## EXERCISE DESCRIPTION
Check each line of the records for "sufficient"; collect those that have it.

--- --- ---

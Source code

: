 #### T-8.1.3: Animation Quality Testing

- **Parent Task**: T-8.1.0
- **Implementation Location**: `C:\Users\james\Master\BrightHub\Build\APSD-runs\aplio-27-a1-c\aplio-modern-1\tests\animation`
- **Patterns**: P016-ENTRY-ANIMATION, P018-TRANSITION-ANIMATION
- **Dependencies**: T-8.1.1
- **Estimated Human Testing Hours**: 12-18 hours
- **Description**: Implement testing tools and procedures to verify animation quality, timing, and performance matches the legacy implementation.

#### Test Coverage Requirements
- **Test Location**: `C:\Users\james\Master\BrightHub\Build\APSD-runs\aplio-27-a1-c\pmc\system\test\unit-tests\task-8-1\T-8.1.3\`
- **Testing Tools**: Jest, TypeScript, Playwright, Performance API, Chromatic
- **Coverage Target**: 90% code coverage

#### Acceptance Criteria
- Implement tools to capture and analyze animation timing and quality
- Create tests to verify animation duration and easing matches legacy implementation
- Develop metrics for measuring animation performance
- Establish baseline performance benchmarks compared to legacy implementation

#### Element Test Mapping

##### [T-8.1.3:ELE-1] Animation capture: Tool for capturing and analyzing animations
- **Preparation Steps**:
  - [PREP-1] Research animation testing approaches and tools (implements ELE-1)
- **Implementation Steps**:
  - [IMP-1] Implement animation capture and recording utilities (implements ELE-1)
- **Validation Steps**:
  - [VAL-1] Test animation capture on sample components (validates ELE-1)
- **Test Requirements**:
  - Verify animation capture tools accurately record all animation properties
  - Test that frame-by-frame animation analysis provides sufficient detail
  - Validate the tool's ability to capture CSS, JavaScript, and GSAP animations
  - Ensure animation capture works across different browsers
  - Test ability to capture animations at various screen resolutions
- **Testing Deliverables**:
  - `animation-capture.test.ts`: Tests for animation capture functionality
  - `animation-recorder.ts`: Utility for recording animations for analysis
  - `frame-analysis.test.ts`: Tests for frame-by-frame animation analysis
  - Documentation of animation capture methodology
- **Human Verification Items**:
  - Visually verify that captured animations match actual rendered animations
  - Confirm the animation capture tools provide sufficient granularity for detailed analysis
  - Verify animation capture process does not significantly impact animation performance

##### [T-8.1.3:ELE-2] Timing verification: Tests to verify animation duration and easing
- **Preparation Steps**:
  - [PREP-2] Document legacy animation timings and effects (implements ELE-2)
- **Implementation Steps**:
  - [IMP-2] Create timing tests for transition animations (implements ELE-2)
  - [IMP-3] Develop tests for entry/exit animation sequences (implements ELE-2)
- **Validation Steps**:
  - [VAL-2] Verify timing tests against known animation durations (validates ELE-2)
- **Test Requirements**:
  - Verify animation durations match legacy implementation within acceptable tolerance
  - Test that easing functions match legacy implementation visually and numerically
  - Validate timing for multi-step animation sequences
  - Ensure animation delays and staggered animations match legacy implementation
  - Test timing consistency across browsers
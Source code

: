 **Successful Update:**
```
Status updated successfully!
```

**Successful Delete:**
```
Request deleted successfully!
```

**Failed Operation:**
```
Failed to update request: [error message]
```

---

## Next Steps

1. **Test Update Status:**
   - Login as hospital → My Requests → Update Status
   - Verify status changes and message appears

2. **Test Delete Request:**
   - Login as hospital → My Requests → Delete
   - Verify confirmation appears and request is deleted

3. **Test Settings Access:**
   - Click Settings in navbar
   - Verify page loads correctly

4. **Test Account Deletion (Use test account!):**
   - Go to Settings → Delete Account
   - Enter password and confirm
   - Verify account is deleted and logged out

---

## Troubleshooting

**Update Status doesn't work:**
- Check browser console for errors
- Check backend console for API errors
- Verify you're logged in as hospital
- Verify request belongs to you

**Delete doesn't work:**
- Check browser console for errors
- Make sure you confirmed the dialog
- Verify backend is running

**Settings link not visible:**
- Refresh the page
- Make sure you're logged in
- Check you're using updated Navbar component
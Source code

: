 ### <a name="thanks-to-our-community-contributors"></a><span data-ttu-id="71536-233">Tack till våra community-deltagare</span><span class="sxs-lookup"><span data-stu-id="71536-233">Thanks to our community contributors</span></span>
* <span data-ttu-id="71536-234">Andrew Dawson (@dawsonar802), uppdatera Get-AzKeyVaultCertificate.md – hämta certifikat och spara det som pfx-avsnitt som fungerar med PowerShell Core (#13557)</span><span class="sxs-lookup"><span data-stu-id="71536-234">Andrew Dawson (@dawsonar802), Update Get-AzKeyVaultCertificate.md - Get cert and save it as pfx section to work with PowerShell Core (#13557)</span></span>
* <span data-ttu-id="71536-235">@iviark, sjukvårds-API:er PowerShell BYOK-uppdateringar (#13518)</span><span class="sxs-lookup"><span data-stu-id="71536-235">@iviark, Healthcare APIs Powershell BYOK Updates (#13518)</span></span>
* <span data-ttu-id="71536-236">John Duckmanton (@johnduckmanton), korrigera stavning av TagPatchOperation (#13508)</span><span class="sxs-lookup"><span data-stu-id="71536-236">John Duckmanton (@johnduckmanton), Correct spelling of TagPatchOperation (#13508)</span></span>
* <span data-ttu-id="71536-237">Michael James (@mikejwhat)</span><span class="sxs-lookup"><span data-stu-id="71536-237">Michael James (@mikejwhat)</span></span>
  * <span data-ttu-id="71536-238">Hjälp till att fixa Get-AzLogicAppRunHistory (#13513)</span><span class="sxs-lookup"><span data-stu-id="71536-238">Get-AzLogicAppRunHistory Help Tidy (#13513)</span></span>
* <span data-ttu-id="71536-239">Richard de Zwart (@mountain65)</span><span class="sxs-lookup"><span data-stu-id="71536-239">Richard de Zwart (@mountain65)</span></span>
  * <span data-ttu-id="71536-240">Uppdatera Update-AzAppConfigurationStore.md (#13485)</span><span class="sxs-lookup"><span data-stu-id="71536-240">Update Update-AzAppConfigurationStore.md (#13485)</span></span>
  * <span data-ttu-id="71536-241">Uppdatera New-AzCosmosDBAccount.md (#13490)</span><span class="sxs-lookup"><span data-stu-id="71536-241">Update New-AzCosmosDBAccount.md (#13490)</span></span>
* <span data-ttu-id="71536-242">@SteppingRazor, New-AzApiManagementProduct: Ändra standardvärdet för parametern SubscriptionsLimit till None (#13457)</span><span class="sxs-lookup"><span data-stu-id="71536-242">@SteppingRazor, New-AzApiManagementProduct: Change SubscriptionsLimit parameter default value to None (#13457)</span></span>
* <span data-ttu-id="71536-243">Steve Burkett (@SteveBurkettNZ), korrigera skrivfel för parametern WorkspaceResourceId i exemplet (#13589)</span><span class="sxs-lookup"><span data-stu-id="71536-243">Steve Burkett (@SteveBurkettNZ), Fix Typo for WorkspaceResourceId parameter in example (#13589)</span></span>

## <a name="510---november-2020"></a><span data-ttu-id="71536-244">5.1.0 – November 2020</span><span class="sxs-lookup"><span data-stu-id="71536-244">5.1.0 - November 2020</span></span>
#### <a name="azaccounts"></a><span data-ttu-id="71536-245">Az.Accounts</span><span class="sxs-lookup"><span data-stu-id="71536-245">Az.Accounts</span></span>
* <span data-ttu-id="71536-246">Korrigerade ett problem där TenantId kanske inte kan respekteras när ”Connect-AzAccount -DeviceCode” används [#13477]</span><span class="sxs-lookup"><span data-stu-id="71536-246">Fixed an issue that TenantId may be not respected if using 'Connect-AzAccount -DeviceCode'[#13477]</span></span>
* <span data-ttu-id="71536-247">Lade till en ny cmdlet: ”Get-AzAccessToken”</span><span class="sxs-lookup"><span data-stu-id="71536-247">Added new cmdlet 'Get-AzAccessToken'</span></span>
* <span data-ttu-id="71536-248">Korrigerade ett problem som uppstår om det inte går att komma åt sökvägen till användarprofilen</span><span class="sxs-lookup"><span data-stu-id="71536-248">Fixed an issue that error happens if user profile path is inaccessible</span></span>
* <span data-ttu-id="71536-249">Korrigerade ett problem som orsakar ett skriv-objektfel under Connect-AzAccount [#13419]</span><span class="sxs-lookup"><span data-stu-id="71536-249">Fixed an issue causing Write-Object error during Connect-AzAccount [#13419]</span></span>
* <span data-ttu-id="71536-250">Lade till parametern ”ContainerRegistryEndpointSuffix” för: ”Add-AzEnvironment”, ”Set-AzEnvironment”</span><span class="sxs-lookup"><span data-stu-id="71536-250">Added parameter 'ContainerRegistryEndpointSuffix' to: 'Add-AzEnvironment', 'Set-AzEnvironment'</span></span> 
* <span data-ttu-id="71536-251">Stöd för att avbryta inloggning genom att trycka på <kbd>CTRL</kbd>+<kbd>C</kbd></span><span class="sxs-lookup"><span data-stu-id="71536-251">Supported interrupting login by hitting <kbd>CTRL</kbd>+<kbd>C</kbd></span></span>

--- --- ---

## EXERCISE SOLUTION
  - Test that frame-by-frame animation analysis provides sufficient detail
  - Confirm the animation capture tools provide sufficient granularity for detailed analysis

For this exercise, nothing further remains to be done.